__DIRECTIONS__
Extract the run of lines that starts at the top of the records below and ends at the line with "### Einrichtung", keeping both ends and excluding pictures.

..........

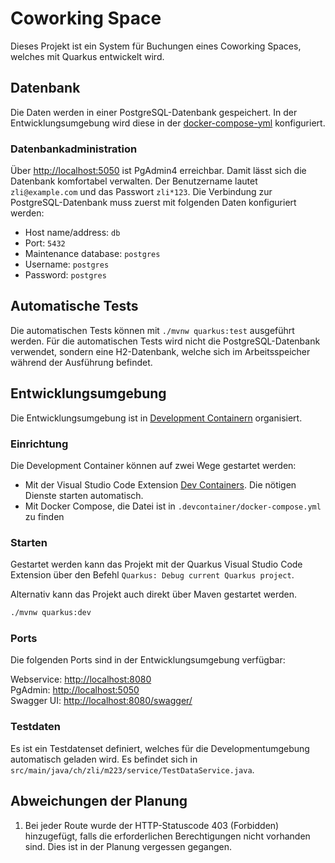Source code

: # Coworking Space

Dieses Projekt ist ein System für Buchungen eines Coworking Spaces, welches mit Quarkus entwickelt wird.

## Datenbank

Die Daten werden in einer PostgreSQL-Datenbank gespeichert. In der Entwicklungsumgebung wird diese
in der [docker-compose-yml](./.devcontainer/docker-compose.yml) konfiguriert.

### Datenbankadministration

Über <http://localhost:5050> ist PgAdmin4 erreichbar. Damit lässt sich die Datenbank komfortabel verwalten.
Der Benutzername lautet `zli@example.com` und das Passwort `zli*123`. Die Verbindung zur PostgreSQL-Datenbank
muss zuerst mit folgenden Daten konfiguriert werden:

- Host name/address: `db`
- Port: `5432`
- Maintenance database: `postgres`
- Username: `postgres`
- Password: `postgres`

## Automatische Tests

Die automatischen Tests können mit `./mvnw quarkus:test` ausgeführt werden. Für die automatischen Tests
wird nicht die PostgreSQL-Datenbank verwendet, sondern eine H2-Datenbank, welche sich im Arbeitsspeicher
während der Ausführung befindet.

## Entwicklungsumgebung

Die Entwicklungsumgebung ist in [Development Containern](https://containers.dev/) organisiert.

### Einrichtung

Die Development Container können auf zwei Wege gestartet werden:

- Mit der Visual Studio Code Extension [Dev Containers](https://marketplace.visualstudio.com/items?itemName=ms-vscode-remote.remote-containers).
Die nötigen Dienste starten automatisch.
- Mit Docker Compose, die Datei ist in `.devcontainer/docker-compose.yml` zu finden

### Starten

Gestartet werden kann das Projekt mit der Quarkus Visual Studio Code Extension über den
Befehl `Quarkus: Debug current Quarkus project`.

Alternativ kann das Projekt auch direkt über Maven gestartet werden.

```bash
./mvnw quarkus:dev
```

### Ports

Die folgenden Ports sind in der Entwicklungsumgebung verfügbar:

Webservice: <http://localhost:8080><br>
PgAdmin: <http://localhost:5050><br>
Swagger UI: <http://localhost:8080/swagger/>

### Testdaten

Es ist ein Testdatenset definiert, welches für die Developmentumgebung automatisch geladen wird.
Es befindet sich in `src/main/java/ch/zli/m223/service/TestDataService.java`.

## Abweichungen der Planung

1. Bei jeder Route wurde der HTTP-Statuscode 403 (Forbidden) hinzugefügt, falls die erforderlichen Berechtigungen nicht vorhanden sind. Dies ist in der Planung vergessen gegangen.
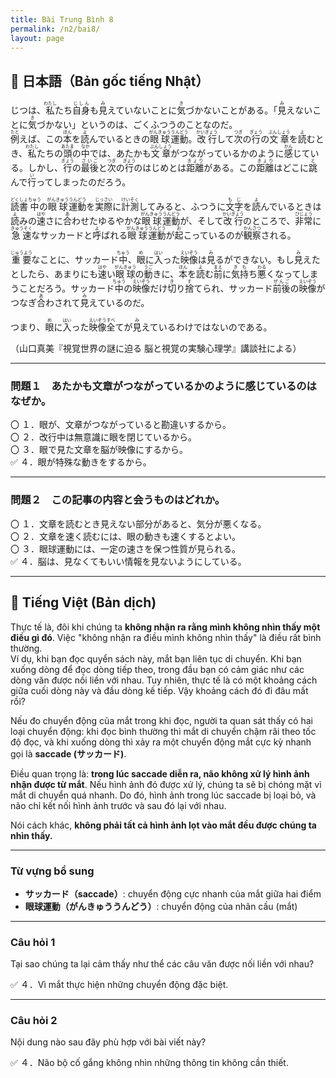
 ```yaml
---
title: Bài Trung Bình 8
permalink: /n2/bai8/
layout: page
---
```


## 📖 日本語（Bản gốc tiếng Nhật）

じつは、<ruby>私<rt>わたし</rt></ruby>たち<ruby>自身<rt>じしん</rt></ruby>も<ruby>見<rt>み</rt></ruby>えていないことに<ruby>気<rt>き</rt></ruby>づかないことがある。「<ruby>見<rt>み</rt></ruby>えないことに<ruby>気<rt>き</rt></ruby>づかない」というのは、ごくふつうのことなのだ。  
<ruby>例<rt>たと</rt></ruby>えば、この<ruby>本<rt>ほん</rt></ruby>を<ruby>読<rt>よ</rt></ruby>んでいるときの<ruby>眼球<rt>がんきゅう</rt></ruby><ruby>運動<rt>うんどう</rt></ruby>。<ruby>改行<rt>かいぎょう</rt></ruby>して<ruby>次<rt>つぎ</rt></ruby>の<ruby>行<rt>ぎょう</rt></ruby>の<ruby>文章<rt>ぶんしょう</rt></ruby>を<ruby>読<rt>よ</rt></ruby>むとき、<ruby>私<rt>わたし</rt></ruby>たちの<ruby>頭<rt>あたま</rt></ruby>の<ruby>中<rt>なか</rt></ruby>では、あたかも<ruby>文章<rt>ぶんしょう</rt></ruby>がつながっているかのように<ruby>感<rt>かん</rt></ruby>じている。しかし、<ruby>行<rt>ぎょう</rt></ruby>の<ruby>最後<rt>さいご</rt></ruby>と<ruby>次<rt>つぎ</rt></ruby>の<ruby>行<rt>ぎょう</rt></ruby>のはじめとは<ruby>距離<rt>きょり</rt></ruby>がある。この<ruby>距離<rt>きょり</rt></ruby>はどこに<ruby>跳<rt>と</rt></ruby>んで<ruby>行<rt>い</rt></ruby>ってしまったのだろう。  

<ruby>読書<rt>どくしょ</rt></ruby><ruby>中<rt>ちゅう</rt></ruby>の<ruby>眼球<rt>がんきゅう</rt></ruby><ruby>運動<rt>うんどう</rt></ruby>を<ruby>実際<rt>じっさい</rt></ruby>に<ruby>計測<rt>けいそく</rt></ruby>してみると、ふつうに<ruby>文字<rt>もじ</rt></ruby>を<ruby>読<rt>よ</rt></ruby>んでいるときは<ruby>読<rt>よ</rt></ruby>みの<ruby>速<rt>はや</rt></ruby>さに<ruby>合<rt>あ</rt></ruby>わせたゆるやかな<ruby>眼球<rt>がんきゅう</rt></ruby><ruby>運動<rt>うんどう</rt></ruby>が、そして<ruby>改行<rt>かいぎょう</rt></ruby>のところで、<ruby>非常<rt>ひじょう</rt></ruby>に<ruby>急速<rt>きゅうそく</rt></ruby>なサッカードと<ruby>呼<rt>よ</rt></ruby>ばれる<ruby>眼球<rt>がんきゅう</rt></ruby><ruby>運動<rt>うんどう</rt></ruby>が<ruby>起<rt>お</rt></ruby>こっているのが<ruby>観察<rt>かんさつ</rt></ruby>される。  

<ruby>重要<rt>じゅうよう</rt></ruby>なことに、サッカード<ruby>中<rt>ちゅう</rt></ruby>、<ruby>眼<rt>め</rt></ruby>に<ruby>入<rt>はい</rt></ruby>った<ruby>映像<rt>えいぞう</rt></ruby>は<ruby>見<rt>み</rt></ruby>るができない。もし<ruby>見<rt>み</rt></ruby>えたとしたら、あまりにも<ruby>速<rt>はや</rt></ruby>い<ruby>眼球<rt>がんきゅう</rt></ruby>の<ruby>動<rt>うご</rt></ruby>きに、<ruby>本<rt>ほん</rt></ruby>を<ruby>読<rt>よ</rt></ruby>む<ruby>前<rt>まえ</rt></ruby>に<ruby>気持<rt>きも</rt></ruby>ち<ruby>悪<rt>わる</rt></ruby>くなってしまうことだろう。サッカード<ruby>中<rt>ちゅう</rt></ruby>の<ruby>映像<rt>えいぞう</rt></ruby>だけ<ruby>切<rt>き</rt></ruby>り<ruby>捨<rt>す</rt></ruby>てられ、サッカード<ruby>前後<rt>ぜんご</rt></ruby>の<ruby>映像<rt>えいぞう</rt></ruby>がつなぎ<ruby>合<rt>あ</rt></ruby>わされて<ruby>見<rt>み</rt></ruby>えているのだ。  

つまり、<ruby>眼<rt>め</rt></ruby>に<ruby>入<rt>はい</rt></ruby>った<ruby>映像<rt>えいぞう</rt></ruby><ruby>全<rt>すべ</rt></ruby>てが<ruby>見<rt>み</rt></ruby>えているわけではないのである。


（山口真美『視覚世界の謎に迫る 脳と視覚の実験心理学』講談社による）

---

### 問題１　あたかも文章がつながっているかのように感じているのはなぜか。

〇 １．眼が、文章がつながっていると勘違いするから。  
〇 ２．改行中は無意識に眼を閉じているから。  
〇 ３．眼で見た文章を脳が映像にするから。  
✅ ４．眼が特殊な動きをするから。  

---

### 問題２　この記事の内容と会うものはどれか。

〇 １．文章を読むとき見えない部分があると、気分が悪くなる。  
〇 ２．文章を速く読むには、眼の動きも速くするとよい。  
〇 ３．眼球運動には、一定の速さを保つ性質が見られる。  
✅ ４．脳は、見なくてもいい情報を見ないようにしている。  

---

## 📘 Tiếng Việt (Bản dịch)

Thực tế là, đôi khi chúng ta **không nhận ra rằng mình không nhìn thấy một điều gì đó**. Việc "không nhận ra điều mình không nhìn thấy" là điều rất bình thường.  
Ví dụ, khi bạn đọc quyển sách này, mắt bạn liên tục di chuyển. Khi bạn xuống dòng để đọc dòng tiếp theo, trong đầu bạn có cảm giác như các dòng văn được nối liền với nhau. Tuy nhiên, thực tế là có một khoảng cách giữa cuối dòng này và đầu dòng kế tiếp. Vậy khoảng cách đó đi đâu mất rồi?

Nếu đo chuyển động của mắt trong khi đọc, người ta quan sát thấy có hai loại chuyển động: khi đọc bình thường thì mắt di chuyển chậm rãi theo tốc độ đọc, và khi xuống dòng thì xảy ra một chuyển động mắt cực kỳ nhanh gọi là **saccade (サッカード)**.  

Điều quan trọng là: **trong lúc saccade diễn ra, não không xử lý hình ảnh nhận được từ mắt**. Nếu hình ảnh đó được xử lý, chúng ta sẽ bị chóng mặt vì mắt di chuyển quá nhanh. Do đó, hình ảnh trong lúc saccade bị loại bỏ, và não chỉ kết nối hình ảnh trước và sau đó lại với nhau.  

Nói cách khác, **không phải tất cả hình ảnh lọt vào mắt đều được chúng ta nhìn thấy.**

---

### Từ vựng bổ sung

- **サッカード（saccade）**: chuyển động cực nhanh của mắt giữa hai điểm  
- **眼球運動（がんきゅううんどう）**: chuyển động của nhãn cầu (mắt)  

---

### Câu hỏi 1  
Tại sao chúng ta lại cảm thấy như thể các câu văn được nối liền với nhau?

✅ ４．Vì mắt thực hiện những chuyển động đặc biệt.

---

### Câu hỏi 2  
Nội dung nào sau đây phù hợp với bài viết này?

✅ ４．Não bộ cố gắng không nhìn những thông tin không cần thiết.
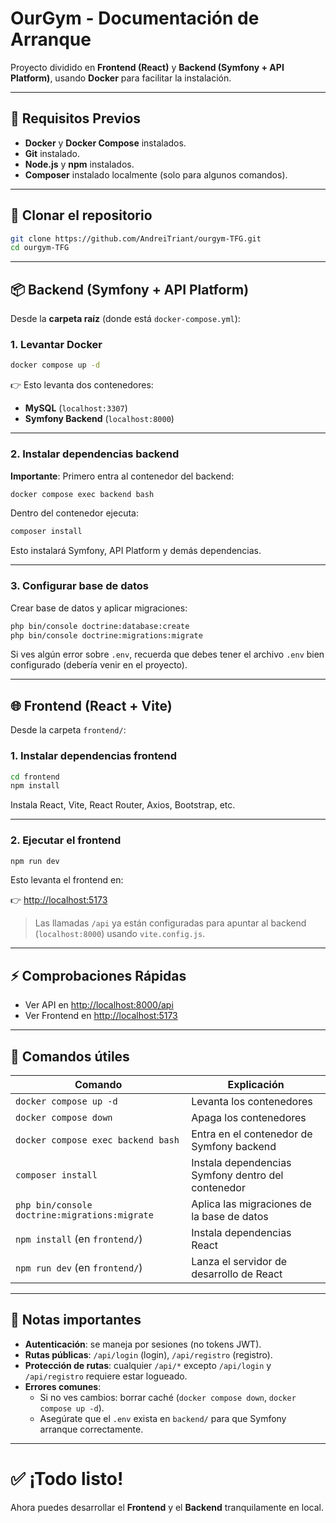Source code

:# OurGym - Documentación de Arranque

Proyecto dividido en **Frontend (React)** y **Backend (Symfony + API Platform)**, usando **Docker** para facilitar la instalación.

---

## 🔄 Requisitos Previos

- **Docker** y **Docker Compose** instalados.
- **Git** instalado.
- **Node.js** y **npm** instalados.
- **Composer** instalado localmente (solo para algunos comandos).

---

## 👀 Clonar el repositorio

```bash
git clone https://github.com/AndreiTriant/ourgym-TFG.git
cd ourgym-TFG
```

---

## 📦 Backend (Symfony + API Platform)

Desde la **carpeta raíz** (donde está `docker-compose.yml`):

### 1. Levantar Docker

```bash
docker compose up -d
```

👉 Esto levanta dos contenedores:
- **MySQL** (`localhost:3307`)
- **Symfony Backend** (`localhost:8000`)

---

### 2. Instalar dependencias backend

**Importante**: Primero entra al contenedor del backend:

```bash
docker compose exec backend bash
```

Dentro del contenedor ejecuta:

```bash
composer install
```

Esto instalará Symfony, API Platform y demás dependencias.

---

### 3. Configurar base de datos

Crear base de datos y aplicar migraciones:

```bash
php bin/console doctrine:database:create
php bin/console doctrine:migrations:migrate
```

Si ves algún error sobre `.env`, recuerda que debes tener el archivo `.env` bien configurado (debería venir en el proyecto).

---

## 🌐 Frontend (React + Vite)

Desde la carpeta `frontend/`:

### 1. Instalar dependencias frontend

```bash
cd frontend
npm install
```

Instala React, Vite, React Router, Axios, Bootstrap, etc.

---

### 2. Ejecutar el frontend

```bash
npm run dev
```

Esto levanta el frontend en:

👉 [http://localhost:5173](http://localhost:5173)

> Las llamadas `/api` ya están configuradas para apuntar al backend (`localhost:8000`) usando `vite.config.js`.

---

## ⚡ Comprobaciones Rápidas

- Ver API en [http://localhost:8000/api](http://localhost:8000/api)
- Ver Frontend en [http://localhost:5173](http://localhost:5173)

---

## 📁 Comandos útiles

| Comando                                  | Explicación                                  |
| ----------------------------------------- | -------------------------------------------- |
| `docker compose up -d`                   | Levanta los contenedores                    |
| `docker compose down`                    | Apaga los contenedores                      |
| `docker compose exec backend bash`       | Entra en el contenedor de Symfony backend   |
| `composer install`                       | Instala dependencias Symfony dentro del contenedor |
| `php bin/console doctrine:migrations:migrate` | Aplica las migraciones de la base de datos |
| `npm install` (en `frontend/`)            | Instala dependencias React                  |
| `npm run dev` (en `frontend/`)            | Lanza el servidor de desarrollo de React    |

---

## 🌟 Notas importantes

- **Autenticación**: se maneja por sesiones (no tokens JWT).
- **Rutas públicas**: `/api/login` (login), `/api/registro` (registro).
- **Protección de rutas**: cualquier `/api/*` excepto `/api/login` y `/api/registro` requiere estar logueado.
- **Errores comunes**:
  - Si no ves cambios: borrar caché (`docker compose down`, `docker compose up -d`).
  - Asegúrate que el `.env` exista en `backend/` para que Symfony arranque correctamente.

---

# ✅ ¡Todo listo!

Ahora puedes desarrollar el **Frontend** y el **Backend** tranquilamente en local.

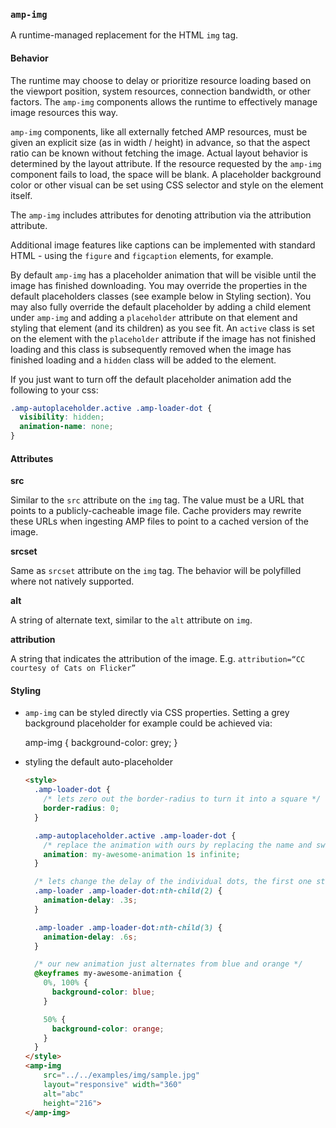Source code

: <!---
Copyright 2015 The AMP HTML Authors. All Rights Reserved.

Licensed under the Apache License, Version 2.0 (the "License");
you may not use this file except in compliance with the License.
You may obtain a copy of the License at

      http://www.apache.org/licenses/LICENSE-2.0

Unless required by applicable law or agreed to in writing, software
distributed under the License is distributed on an "AS-IS" BASIS,
WITHOUT WARRANTIES OR CONDITIONS OF ANY KIND, either express or implied.
See the License for the specific language governing permissions and
limitations under the License.
-->

### <a name="amp-img"></a> `amp-img`

A runtime-managed replacement for the HTML `img` tag.

#### Behavior

The runtime may choose to delay or prioritize resource loading based on the viewport position, system resources, connection bandwidth, or other factors. The `amp-img` components allows the runtime to effectively manage image resources this way.

`amp-img` components, like all externally fetched AMP resources, must be given an
explicit size (as in width / height) in advance, so that the aspect ratio can be known without fetching the image. Actual layout behavior is determined by the layout attribute. If the resource requested by the `amp-img` component fails to load, the space will be blank. A placeholder background color or other visual can be set using CSS selector and style on the element itself.

The `amp-img` includes attributes for denoting attribution via the attribution attribute.

Additional image features like captions can be implemented with standard HTML - using the `figure` and `figcaption` elements, for example.

By default `amp-img` has a placeholder animation that will be visible until the
image has finished downloading. You may override the properties in the default
placeholders classes (see example below in Styling section).
You may also fully override the default placeholder by adding a child element
under `amp-img` and adding a `placeholder` attribute on that element and styling that element
(and its children) as you see fit.  An `active` class is set on the
element with the `placeholder` attribute if the image has not finished
loading and this class is subsequently removed when the image has finished
loading and a `hidden` class will be added to the element.

If you just want to turn off the default placeholder animation add the following to your css:
```css
.amp-autoplaceholder.active .amp-loader-dot {
  visibility: hidden;
  animation-name: none;
}
```

#### Attributes

**src**

Similar to the `src` attribute on the `img` tag. The value must be a URL that
points to a publicly-cacheable image file. Cache providers may rewrite these
URLs when ingesting AMP files to point to a cached version of the image.

**srcset**

Same as `srcset` attribute on the `img` tag. The behavior will be polyfilled where not natively supported.

**alt**

A string of alternate text, similar to the `alt` attribute on `img`.

**attribution**

A string that indicates the attribution of the image. E.g. `attribution=“CC courtesy of Cats on Flicker”`


#### Styling

- `amp-img` can be styled directly via CSS properties. Setting a grey background
placeholder for example could be achieved via:

    amp-img {
      background-color: grey;
    }

- styling the default auto-placeholder

  ```html
  <style>
    .amp-loader-dot {
      /* lets zero out the border-radius to turn it into a square */
      border-radius: 0;
    }

    .amp-autoplaceholder.active .amp-loader-dot {
      /* replace the animation with ours by replacing the name and switching the timing */
      animation: my-awesome-animation 1s infinite;
    }

    /* lets change the delay of the individual dots, the first one stats at 0 delay */
    .amp-loader .amp-loader-dot:nth-child(2) {
      animation-delay: .3s;
    }

    .amp-loader .amp-loader-dot:nth-child(3) {
      animation-delay: .6s;
    }

    /* our new animation just alternates from blue and orange */
    @keyframes my-awesome-animation {
      0%, 100% {
        background-color: blue;
      }

      50% {
        background-color: orange;
      }
    }
  </style>
  <amp-img
      src="../../examples/img/sample.jpg"
      layout="responsive" width="360"
      alt="abc"
      height="216">
  </amp-img>
  ```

..........

__ANSWER BELOW__
Source code

: # Coworking Space

Dieses Projekt ist ein System für Buchungen eines Coworking Spaces, welches mit Quarkus entwickelt wird.

## Datenbank

Die Daten werden in einer PostgreSQL-Datenbank gespeichert. In der Entwicklungsumgebung wird diese
in der [docker-compose-yml](./.devcontainer/docker-compose.yml) konfiguriert.

### Datenbankadministration

Über <http://localhost:5050> ist PgAdmin4 erreichbar. Damit lässt sich die Datenbank komfortabel verwalten.
Der Benutzername lautet `zli@example.com` und das Passwort `zli*123`. Die Verbindung zur PostgreSQL-Datenbank
muss zuerst mit folgenden Daten konfiguriert werden:

- Host name/address: `db`
- Port: `5432`
- Maintenance database: `postgres`
- Username: `postgres`
- Password: `postgres`

## Automatische Tests

Die automatischen Tests können mit `./mvnw quarkus:test` ausgeführt werden. Für die automatischen Tests
wird nicht die PostgreSQL-Datenbank verwendet, sondern eine H2-Datenbank, welche sich im Arbeitsspeicher
während der Ausführung befindet.

## Entwicklungsumgebung

Die Entwicklungsumgebung ist in [Development Containern](https://containers.dev/) organisiert.

### Einrichtung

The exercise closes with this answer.